Presque. Si ce n'était pas un énorme foutage de gueulle, si elle ne prenait pas notre drapeau pour un moyen de revendiquer, de dire "du moment que mon voile est bleu-blanc-rouge je peux siffler la marseillaise".

Oui en ce moment j'aime bien les raccourcis poujadistes.

Heureusement le vieux patriote que je suis est passé par la Poste, c'est le dernier endroit où se retrouvent les patriotes. Ainsi on y entend toutes les 2 minutes "pour la France?", plus surprenant encore blacks, blancs ou beurs répondent invariablement par un oui franc.

mardi 9 décembre 2008

Célébration du 11 novembre et reflexion tardive sur le sujet.


J'inaugure ce blog expérimental par une image et une petite remarque sur la Grande Guerre telle qu'elle est vu, étudiée et commenté par la France d'aujourd'hui et la manière dont elle se sert des témoignages des poilus rescapés.

Je regardais donc tout à l'heure une vidéo sur Dailymotion ou était compilé par les soins des journalistes de la première chaine hertzienne les témoignages des derniers poilus.
Plusieurs choses m'ont frappé.
La principale est la mentalité très pacifiste et très européiste des messages. Je met cela sur le compte du montage des journalistes, mais aussi cela montre que même en vieillissant on est pris pas l'air du temps, on ne reste pas figé dans la mentalité de l'époque où l'on est né, même à 100 ans passé ses pensées se rapprochent de la mentalité ambiante.
De cela je déduis aussi que les hommes qui parlent ne sont pas ceux qui sont partis en 1914, ni ceux qui étaient dans les tranchés en 1916, ils s'agissaient bien des rescapés, des survivants de 1918. Cela m'intéresse parce que comme souvent les journalistes et les penseurs de l'émotionnel d'aujourd'hui prennent des exemples historiques en les isolant de leurs conséquences autant que leurs causes. Ainsi en 1918 tout le monde pense "plus jamais ça" ou "c'est la der des der" tout comme nos poilus interrogés ou nos journalistes inquisiteurs. Personne ne pense "nous avons fait notre devoir et s'il le faut nous le referons". En somme personne ne fait le lien entre l'esprit qui règne en 1918 et celui qui règnera en 1940, personne ne voit que la défaite de la première armée du monde était contenu dans la victoire à la Pyrrhus qui eut lieu 22 ans auparavant.

Tout le monde célèbre bêtement la victoire de la paix de 1918 sans voir qu'elle annonçait une défaite encore plus prononcée de celle ci deux décennies plus tard.

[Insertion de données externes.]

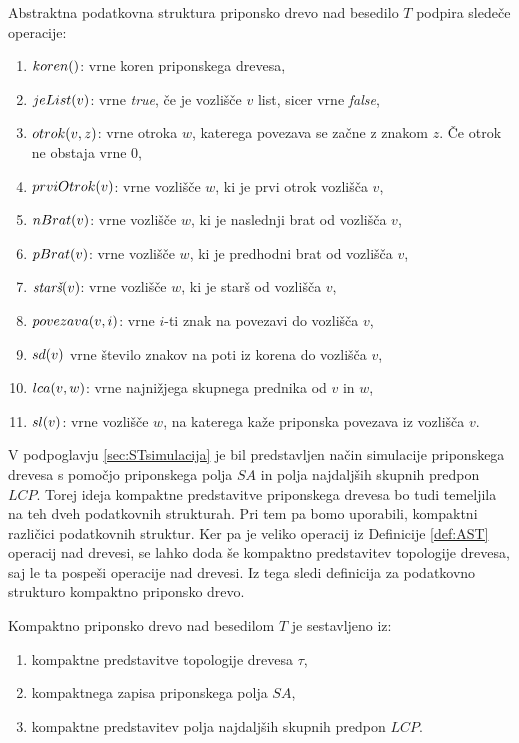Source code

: \begin{defi}\label{def:AST}
    Abstraktna podatkovna struktura priponsko drevo nad besedilo $T$ podpira sledeče operacije:
    \newpage
    \begin{enumerate}
        \item $\Koren$: vrne koren priponskega drevesa,
        \item $\List{v}$: vrne \textit{true}, če je vozlišče $v$ list, sicer vrne \textit{false},
        \item $\Otrok{v}{z}$: vrne otroka $w$, katerega povezava se začne z znakom $z$. Če otrok ne obstaja vrne 0,
        \item $\PrviOtrok{v}$: vrne vozlišče $w$, ki je prvi otrok vozlišča $v$,
        \item $\NBrat{v}$: vrne vozlišče $w$, ki je naslednji brat od vozlišča $v$,
        \item $\PBrat{v}$: vrne vozlišče $w$, ki je predhodni brat od vozlišča $v$,
        \item $\Stars{v}$: vrne vozlišče $w$, ki je starš od vozlišča $v$,
        \item $\Povezava{v}{i}$: vrne $i$-ti znak na povezavi do vozlišča $v$,
        \item $\Sd{v}$ vrne število znakov na poti iz korena do vozlišča $v$,
        \item $\Lca{v}{w}$: vrne najnižjega skupnega prednika od $v$ in $w$,
        \item $\Sl{v}$: vrne vozlišče $w$, na katerega kaže priponska povezava iz vozlišča $v$.
    \end{enumerate}
\end{defi}

V podpoglavju \ref{sec:STsimulacija} je bil predstavljen način simulacije priponskega drevesa s pomočjo priponskega polja $SA$ in polja najdaljših skupnih predpon $LCP$. Torej ideja kompaktne predstavitve priponskega drevesa bo tudi temeljila na teh dveh podatkovnih strukturah. Pri tem pa bomo uporabili, kompaktni različici podatkovnih struktur. Ker pa je veliko operacij iz Definicije \ref{def:AST} operacij nad drevesi, se lahko doda še kompaktno predstavitev topologije drevesa, saj le ta pospeši operacije nad drevesi. Iz tega sledi definicija za podatkovno strukturo kompaktno priponsko drevo.

\begin{defi}
    Kompaktno priponsko drevo nad besedilom $T$ je sestavljeno iz:
    \begin{enumerate}
        \item kompaktne predstavitve topologije drevesa $\tau$,
        \item kompaktnega zapisa priponskega polja $SA$, %
        \item kompaktne predstavitev polja najdaljših skupnih predpon $LCP$.
    \end{enumerate}
\end{defi}

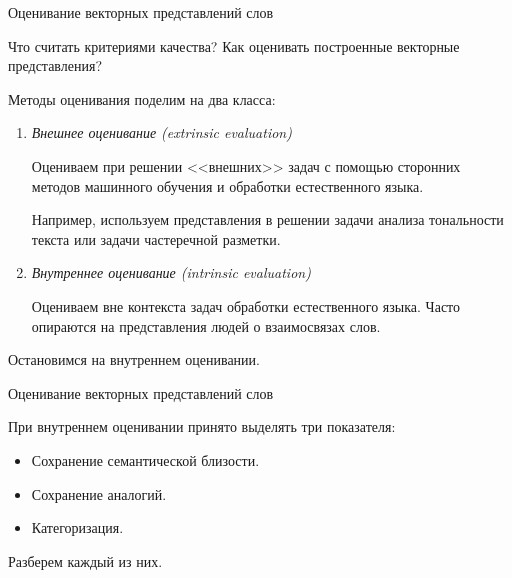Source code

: \documentclass[9pt]{beamer}
\begin{document}
\begin{frame}{Оценивание векторных представлений слов}

Что считать критериями качества? Как оценивать построенные векторные представления?
\vspace{\baselineskip} 

Методы оценивания поделим на два класса:
\begin{enumerate}
    \item \textit{Внешнее оценивание (extrinsic evaluation)}
    \vspace{\baselineskip} 
    
    Оцениваем при решении <<внешних>> задач с помощью сторонних методов машинного обучения и обработки естественного языка.
    
    Например, используем представления в решении задачи анализа тональности текста или задачи частеречной разметки.
    \vspace{\baselineskip} 
    
    \item \textit{Внутреннее оценивание (intrinsic evaluation)}
    \vspace{\baselineskip} 
    
    Оцениваем вне контекста задач обработки естественного языка. Часто опираются на представления людей о взаимосвязах слов.
\end{enumerate}

\vspace{\baselineskip} 
Остановимся на внутреннем оценивании.
    
\end{frame}

\begin{frame}{Оценивание векторных представлений слов}

При внутреннем оценивании принято выделять три показателя:

\begin{itemize}
    \item Сохранение семантической близости.
    \item Сохранение аналогий.
    \item Категоризация.
\end{itemize}

\vspace{\baselineskip}
Разберем каждый из них.
    
\end{frame}
\end{document}
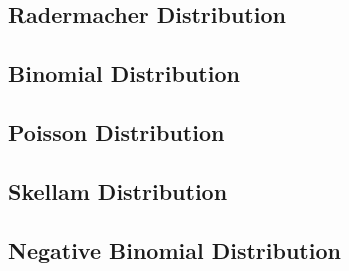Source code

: \documentclass[11pt]{report} %
\begin{document}
\subsection{Radermacher Distribution}

\subsection{Binomial Distribution}

\subsection{Poisson Distribution}

\subsection{Skellam Distribution}

\subsection{Negative Binomial Distribution}
\end{document}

Là où je suis franchement inquiet c'est de voir la même lassitude, le même pacifisme à tout prix dans la France d'aujourd'hui. Au lieu d'avoir la mentalité de 1945 "la paix se mérite et se gagne" en appliquant donc l'adage de césar civis pacem parabellum, nous sommes revenus en 1938 à Munich: "plutôt le déshonneur que la guerre".
On a déjà le déshonneur de ne plus transmettre et sauvegarder notre culture, dois-je en déduire que nous auront en plus à nous battre pour nos vie?